How else can I describe that moment when you feel so completely alive and rapt by a presentation at a conference?  The usual “lean back, listen, observe, observe yourself observing” experience was replaced by the highly charged engagement of discovery — the  leaning in, hearing, trying to make sense of what is so sensible but so insightful and smart. For me it was a lightbulb moment, a Eureka moment.  That is the only way I describe what it felt like to hear Columbia’s own Professor Sheena Iyengar discuss her work on “The Art of Choosing” and her famous/infamous Jam Study.

Professor Iyengar discussed how people say they want more choices but what they really want are better choosing experiences.

More choice leads to “Choice Overload” which decreases: 1. commitment to buy  2. decision quality (make worse choices, abandon in-going criteria) and 3. satisfaction (did I buy the best thing? did I make the right choice?)

Then she tackled the problem that had been bothering me for years.  There’s a seminal study from the 1950s by George Miller which is titled “The Magic Number Seven Plus or Minus Two”.  In marketing this has often translated into theories about unaided brand awareness as the main predictor of brand selection and a very high level of importance placed on brand awareness.

Trout and Ries used Miller’s study as one of the fundamental pillars to support their positioning model in their book “Positioning: The Battle For Your Mind”.  Share of mind, or Mind Share, became the driving focus of marketing from the 1970s up through today.  It is what MBA students have been taught for decades.

There had always been something about this “magic number seven” that was contradicted by actual experience and empirical evidence.  After all, the average person can name many brands verbally.  And when you show them the actual packaging or logo their recognition jumps even higher.  Just off the top of my head I can name more than a dozen brands of beer (Saranac, Samuel Adams, Coors, Miller, Budweiser, Michelob, Sierra Nevada, St.
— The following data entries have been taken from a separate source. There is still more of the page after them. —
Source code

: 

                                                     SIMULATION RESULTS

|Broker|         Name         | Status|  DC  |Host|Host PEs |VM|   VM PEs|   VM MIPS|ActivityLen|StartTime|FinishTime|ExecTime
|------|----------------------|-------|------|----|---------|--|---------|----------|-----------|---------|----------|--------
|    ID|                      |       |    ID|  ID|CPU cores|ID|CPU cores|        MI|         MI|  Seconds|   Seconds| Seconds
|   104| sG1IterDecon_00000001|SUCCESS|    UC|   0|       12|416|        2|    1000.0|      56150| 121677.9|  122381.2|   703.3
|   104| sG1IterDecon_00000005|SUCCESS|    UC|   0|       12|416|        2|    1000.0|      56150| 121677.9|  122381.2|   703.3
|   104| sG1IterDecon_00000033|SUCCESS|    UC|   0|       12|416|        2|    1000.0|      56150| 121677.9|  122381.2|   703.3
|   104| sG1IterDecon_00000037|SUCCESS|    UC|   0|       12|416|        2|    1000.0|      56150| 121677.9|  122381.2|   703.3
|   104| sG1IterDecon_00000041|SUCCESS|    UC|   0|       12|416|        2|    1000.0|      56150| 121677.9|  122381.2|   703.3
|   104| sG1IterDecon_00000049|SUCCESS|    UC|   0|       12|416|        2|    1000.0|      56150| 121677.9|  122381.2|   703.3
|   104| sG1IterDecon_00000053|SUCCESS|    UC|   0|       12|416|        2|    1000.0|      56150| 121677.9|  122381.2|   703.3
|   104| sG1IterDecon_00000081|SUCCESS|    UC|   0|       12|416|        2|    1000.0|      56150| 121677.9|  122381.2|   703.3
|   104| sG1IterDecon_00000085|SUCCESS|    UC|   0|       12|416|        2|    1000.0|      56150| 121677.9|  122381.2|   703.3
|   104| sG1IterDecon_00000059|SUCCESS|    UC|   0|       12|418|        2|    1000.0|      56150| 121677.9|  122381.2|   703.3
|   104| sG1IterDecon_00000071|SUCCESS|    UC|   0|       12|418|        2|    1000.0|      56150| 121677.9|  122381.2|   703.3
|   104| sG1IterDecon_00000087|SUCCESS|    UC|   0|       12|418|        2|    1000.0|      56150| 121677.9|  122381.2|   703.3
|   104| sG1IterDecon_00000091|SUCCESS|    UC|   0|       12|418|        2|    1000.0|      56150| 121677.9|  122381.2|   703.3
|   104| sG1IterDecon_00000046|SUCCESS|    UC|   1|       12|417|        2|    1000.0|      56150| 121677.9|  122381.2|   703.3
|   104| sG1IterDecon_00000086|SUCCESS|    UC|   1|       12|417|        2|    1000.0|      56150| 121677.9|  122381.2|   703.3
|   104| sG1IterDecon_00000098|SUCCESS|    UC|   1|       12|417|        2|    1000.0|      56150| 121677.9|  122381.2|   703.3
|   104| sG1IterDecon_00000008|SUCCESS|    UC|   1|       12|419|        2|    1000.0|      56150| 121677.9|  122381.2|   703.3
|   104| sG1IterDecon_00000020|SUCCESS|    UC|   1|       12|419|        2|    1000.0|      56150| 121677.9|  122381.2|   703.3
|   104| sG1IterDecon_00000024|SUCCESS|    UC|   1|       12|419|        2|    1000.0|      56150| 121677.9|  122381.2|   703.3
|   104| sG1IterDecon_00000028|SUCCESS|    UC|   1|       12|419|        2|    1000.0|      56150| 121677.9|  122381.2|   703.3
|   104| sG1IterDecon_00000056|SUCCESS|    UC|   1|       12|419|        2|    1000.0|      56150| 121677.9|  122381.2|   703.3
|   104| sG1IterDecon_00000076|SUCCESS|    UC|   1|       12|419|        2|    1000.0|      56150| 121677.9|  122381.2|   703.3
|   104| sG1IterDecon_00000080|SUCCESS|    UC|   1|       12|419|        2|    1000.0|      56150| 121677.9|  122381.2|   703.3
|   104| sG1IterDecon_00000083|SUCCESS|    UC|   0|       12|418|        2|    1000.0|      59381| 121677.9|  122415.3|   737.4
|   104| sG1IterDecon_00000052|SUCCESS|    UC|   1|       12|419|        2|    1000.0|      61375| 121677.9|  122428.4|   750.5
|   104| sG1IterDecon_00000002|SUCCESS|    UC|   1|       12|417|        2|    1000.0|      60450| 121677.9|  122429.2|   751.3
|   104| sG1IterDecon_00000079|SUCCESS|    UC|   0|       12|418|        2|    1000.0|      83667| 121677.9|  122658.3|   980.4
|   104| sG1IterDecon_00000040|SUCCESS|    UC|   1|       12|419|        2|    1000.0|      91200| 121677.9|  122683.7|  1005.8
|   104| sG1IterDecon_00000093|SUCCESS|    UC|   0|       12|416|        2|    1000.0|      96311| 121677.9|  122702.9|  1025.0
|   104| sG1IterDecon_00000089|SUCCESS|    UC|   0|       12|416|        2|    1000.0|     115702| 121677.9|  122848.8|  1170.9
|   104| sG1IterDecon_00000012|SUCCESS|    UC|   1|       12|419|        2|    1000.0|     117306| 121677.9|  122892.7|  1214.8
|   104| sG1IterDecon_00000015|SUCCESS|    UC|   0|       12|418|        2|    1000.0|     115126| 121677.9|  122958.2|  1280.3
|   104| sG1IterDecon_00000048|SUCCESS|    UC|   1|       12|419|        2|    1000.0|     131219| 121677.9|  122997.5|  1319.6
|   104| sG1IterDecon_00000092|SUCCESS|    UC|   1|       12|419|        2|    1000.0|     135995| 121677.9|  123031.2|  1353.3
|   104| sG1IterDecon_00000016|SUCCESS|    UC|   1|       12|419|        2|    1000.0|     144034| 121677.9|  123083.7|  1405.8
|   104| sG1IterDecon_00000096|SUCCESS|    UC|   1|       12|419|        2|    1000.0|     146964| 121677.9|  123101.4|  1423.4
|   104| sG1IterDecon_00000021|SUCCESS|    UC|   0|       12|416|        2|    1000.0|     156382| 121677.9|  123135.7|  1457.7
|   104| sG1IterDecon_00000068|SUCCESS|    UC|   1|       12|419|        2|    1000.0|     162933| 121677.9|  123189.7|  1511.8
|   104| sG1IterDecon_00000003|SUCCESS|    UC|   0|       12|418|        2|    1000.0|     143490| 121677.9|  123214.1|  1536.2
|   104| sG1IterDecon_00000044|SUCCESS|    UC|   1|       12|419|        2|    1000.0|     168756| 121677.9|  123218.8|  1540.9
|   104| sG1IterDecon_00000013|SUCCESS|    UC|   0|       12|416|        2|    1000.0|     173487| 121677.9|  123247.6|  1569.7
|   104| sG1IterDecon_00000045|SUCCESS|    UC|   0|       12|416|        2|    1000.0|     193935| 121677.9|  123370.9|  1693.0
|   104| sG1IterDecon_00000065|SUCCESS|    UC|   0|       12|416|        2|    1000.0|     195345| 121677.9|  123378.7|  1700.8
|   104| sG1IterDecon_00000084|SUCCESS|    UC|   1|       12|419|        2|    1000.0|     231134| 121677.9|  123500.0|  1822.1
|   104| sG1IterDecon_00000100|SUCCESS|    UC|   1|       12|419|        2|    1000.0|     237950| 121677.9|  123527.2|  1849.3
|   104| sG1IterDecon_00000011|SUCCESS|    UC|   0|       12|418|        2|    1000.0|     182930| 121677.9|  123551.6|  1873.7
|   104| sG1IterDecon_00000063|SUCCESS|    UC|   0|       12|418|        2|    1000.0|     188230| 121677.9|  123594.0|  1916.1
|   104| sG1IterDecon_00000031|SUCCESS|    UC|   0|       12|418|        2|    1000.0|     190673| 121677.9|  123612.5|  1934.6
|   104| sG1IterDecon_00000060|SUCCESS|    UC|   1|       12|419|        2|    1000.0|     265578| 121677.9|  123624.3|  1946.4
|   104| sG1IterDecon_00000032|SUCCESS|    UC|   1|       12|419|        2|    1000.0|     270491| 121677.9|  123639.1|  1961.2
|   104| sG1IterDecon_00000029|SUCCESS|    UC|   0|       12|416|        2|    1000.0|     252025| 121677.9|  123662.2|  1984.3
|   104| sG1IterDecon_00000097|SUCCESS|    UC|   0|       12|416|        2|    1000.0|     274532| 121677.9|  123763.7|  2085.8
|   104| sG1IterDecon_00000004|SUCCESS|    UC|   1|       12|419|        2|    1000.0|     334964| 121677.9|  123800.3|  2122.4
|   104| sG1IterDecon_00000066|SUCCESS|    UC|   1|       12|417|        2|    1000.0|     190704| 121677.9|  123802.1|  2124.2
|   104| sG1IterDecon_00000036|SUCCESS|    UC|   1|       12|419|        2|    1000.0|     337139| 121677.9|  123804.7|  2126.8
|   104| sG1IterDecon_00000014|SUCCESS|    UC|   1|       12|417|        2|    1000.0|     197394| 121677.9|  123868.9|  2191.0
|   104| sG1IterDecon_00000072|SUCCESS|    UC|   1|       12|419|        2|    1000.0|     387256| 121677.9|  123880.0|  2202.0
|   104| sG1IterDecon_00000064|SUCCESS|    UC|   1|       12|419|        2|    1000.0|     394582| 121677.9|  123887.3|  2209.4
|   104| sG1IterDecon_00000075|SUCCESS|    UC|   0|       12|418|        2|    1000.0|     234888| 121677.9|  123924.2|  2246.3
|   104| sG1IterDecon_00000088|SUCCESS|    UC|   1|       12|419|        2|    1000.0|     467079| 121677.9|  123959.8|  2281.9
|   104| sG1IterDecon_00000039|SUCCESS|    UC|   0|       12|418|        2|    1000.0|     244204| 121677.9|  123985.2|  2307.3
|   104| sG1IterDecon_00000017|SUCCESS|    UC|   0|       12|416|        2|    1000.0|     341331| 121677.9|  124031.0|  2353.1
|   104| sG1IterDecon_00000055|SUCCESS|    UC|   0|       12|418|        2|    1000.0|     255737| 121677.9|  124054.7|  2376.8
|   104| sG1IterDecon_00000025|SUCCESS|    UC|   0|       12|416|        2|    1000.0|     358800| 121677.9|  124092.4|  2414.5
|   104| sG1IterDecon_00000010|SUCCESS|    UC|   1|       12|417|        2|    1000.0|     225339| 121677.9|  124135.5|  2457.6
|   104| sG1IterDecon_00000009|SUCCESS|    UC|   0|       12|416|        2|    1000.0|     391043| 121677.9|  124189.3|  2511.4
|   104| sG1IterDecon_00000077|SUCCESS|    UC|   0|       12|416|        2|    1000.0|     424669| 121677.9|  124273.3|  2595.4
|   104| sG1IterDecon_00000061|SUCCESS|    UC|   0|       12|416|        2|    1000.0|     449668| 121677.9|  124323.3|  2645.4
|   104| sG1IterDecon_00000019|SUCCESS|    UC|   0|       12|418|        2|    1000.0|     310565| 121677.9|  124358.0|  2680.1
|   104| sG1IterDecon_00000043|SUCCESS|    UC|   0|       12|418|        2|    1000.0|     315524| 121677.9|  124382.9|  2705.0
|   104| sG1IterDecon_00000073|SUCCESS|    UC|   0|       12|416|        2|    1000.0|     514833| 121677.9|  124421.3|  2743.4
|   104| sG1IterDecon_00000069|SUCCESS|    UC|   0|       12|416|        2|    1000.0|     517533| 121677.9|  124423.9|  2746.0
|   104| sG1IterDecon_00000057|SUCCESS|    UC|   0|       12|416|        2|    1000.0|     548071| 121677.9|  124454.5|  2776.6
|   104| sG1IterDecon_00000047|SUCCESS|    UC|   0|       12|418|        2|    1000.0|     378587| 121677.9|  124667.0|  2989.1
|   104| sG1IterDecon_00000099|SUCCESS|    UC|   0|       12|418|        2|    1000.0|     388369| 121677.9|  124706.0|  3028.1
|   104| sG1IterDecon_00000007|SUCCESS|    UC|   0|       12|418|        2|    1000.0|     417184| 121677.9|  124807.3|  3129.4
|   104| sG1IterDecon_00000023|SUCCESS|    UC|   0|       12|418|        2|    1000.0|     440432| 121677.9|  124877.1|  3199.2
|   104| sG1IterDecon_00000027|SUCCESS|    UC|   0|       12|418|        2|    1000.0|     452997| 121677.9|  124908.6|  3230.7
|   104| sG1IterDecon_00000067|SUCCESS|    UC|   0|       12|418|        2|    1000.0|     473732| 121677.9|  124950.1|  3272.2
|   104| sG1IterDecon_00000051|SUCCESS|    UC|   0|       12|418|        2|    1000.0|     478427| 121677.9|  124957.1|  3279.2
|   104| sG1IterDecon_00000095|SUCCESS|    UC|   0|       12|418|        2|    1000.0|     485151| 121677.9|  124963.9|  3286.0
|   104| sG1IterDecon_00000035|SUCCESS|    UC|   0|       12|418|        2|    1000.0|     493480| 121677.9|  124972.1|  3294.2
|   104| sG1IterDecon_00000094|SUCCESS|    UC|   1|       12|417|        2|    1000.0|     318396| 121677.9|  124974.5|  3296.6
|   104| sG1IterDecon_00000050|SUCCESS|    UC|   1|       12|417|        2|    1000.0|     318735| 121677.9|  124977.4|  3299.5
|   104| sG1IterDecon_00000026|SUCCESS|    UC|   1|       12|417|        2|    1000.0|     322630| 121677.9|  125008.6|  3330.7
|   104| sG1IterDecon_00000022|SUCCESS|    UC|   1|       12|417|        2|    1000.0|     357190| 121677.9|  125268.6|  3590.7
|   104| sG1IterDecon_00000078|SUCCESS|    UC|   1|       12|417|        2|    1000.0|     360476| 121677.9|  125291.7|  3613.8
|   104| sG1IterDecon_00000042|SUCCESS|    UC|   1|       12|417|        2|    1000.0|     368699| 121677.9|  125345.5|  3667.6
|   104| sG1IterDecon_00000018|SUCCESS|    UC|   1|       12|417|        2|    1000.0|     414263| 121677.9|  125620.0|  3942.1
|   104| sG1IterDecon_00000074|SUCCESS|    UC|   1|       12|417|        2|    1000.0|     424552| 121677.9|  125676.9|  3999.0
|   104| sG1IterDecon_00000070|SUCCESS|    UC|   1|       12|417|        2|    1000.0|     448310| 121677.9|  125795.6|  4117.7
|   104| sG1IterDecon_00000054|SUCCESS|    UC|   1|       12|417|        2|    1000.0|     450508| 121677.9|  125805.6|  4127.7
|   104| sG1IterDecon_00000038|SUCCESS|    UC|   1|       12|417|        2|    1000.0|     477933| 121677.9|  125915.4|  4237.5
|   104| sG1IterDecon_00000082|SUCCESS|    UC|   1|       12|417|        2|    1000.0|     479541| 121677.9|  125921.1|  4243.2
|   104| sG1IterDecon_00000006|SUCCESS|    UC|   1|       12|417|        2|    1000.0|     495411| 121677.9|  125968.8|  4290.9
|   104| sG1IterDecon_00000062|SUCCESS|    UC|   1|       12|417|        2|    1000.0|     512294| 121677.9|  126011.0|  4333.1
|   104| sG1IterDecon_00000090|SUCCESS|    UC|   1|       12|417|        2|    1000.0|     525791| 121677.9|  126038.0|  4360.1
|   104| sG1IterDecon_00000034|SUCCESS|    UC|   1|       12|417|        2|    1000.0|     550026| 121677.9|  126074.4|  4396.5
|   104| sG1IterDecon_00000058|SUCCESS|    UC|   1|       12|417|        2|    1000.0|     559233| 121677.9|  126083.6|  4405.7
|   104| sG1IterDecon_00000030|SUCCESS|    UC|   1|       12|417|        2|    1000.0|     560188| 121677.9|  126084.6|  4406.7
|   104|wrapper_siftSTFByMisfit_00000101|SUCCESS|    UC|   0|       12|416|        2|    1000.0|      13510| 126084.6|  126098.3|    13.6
Pauli Girl, Pabst, Rolling Rock, Anchor Steam, Brooklyn, Blue Moon, Molsons, Hite, Kirin, Heineken, Red Stripe, Guiness, Modelo, Polar, Busch, Kronenburg, Lowenbrau, Harpoon) and within that I can identify many variations (Miller Genuine Draft, Miller Lite, Miller).  If you showed me the packaging I would recognized at least twice as many.

Professor Iyengar cleared up this mystery for me.  In fact “experts” in any category can handle more choices and they want more choices.  They see options, organize the choices, categorize them.  They see patterns and put the different brands into those categories and sub-categories.

The example that she gave was the chess master.  The options for moves that a chess master has is exponentially higher than the total number of brands in the world.  The master sees patterns, zeros in on the most relevant choices and then thinks ahead many moves to see the consequences of his choices.

That made sense to me.  I do not consider myself an expert on beer but I did spend more than 4 years working on beer advertising accounts.  That sensitized me to beer.  I seem to notice beer brands unconsciously whenever I travel to a new place. Professor Iyengar helped me understand what was going on in my process of remembering the brands. I went through a number of filters.  The first was big brands vs. small brands (although Saranac isn’t a traditional big brand, I had spent time upstate in NY where it has a lot of visibility). The next was geography (states, countries, cities).  Then by visual memory of what I’d seen on bar taps and six packs.  Finally there are a number of brands that I can visualize in my mind but cannot immediately remember the name of…for example I can visualize Corona Light, with lime wedges, I know it is from Mexico, I can picture the advertising in my mind, I reach for the word cerveza is and until this moment I couldn’t say Corona Light.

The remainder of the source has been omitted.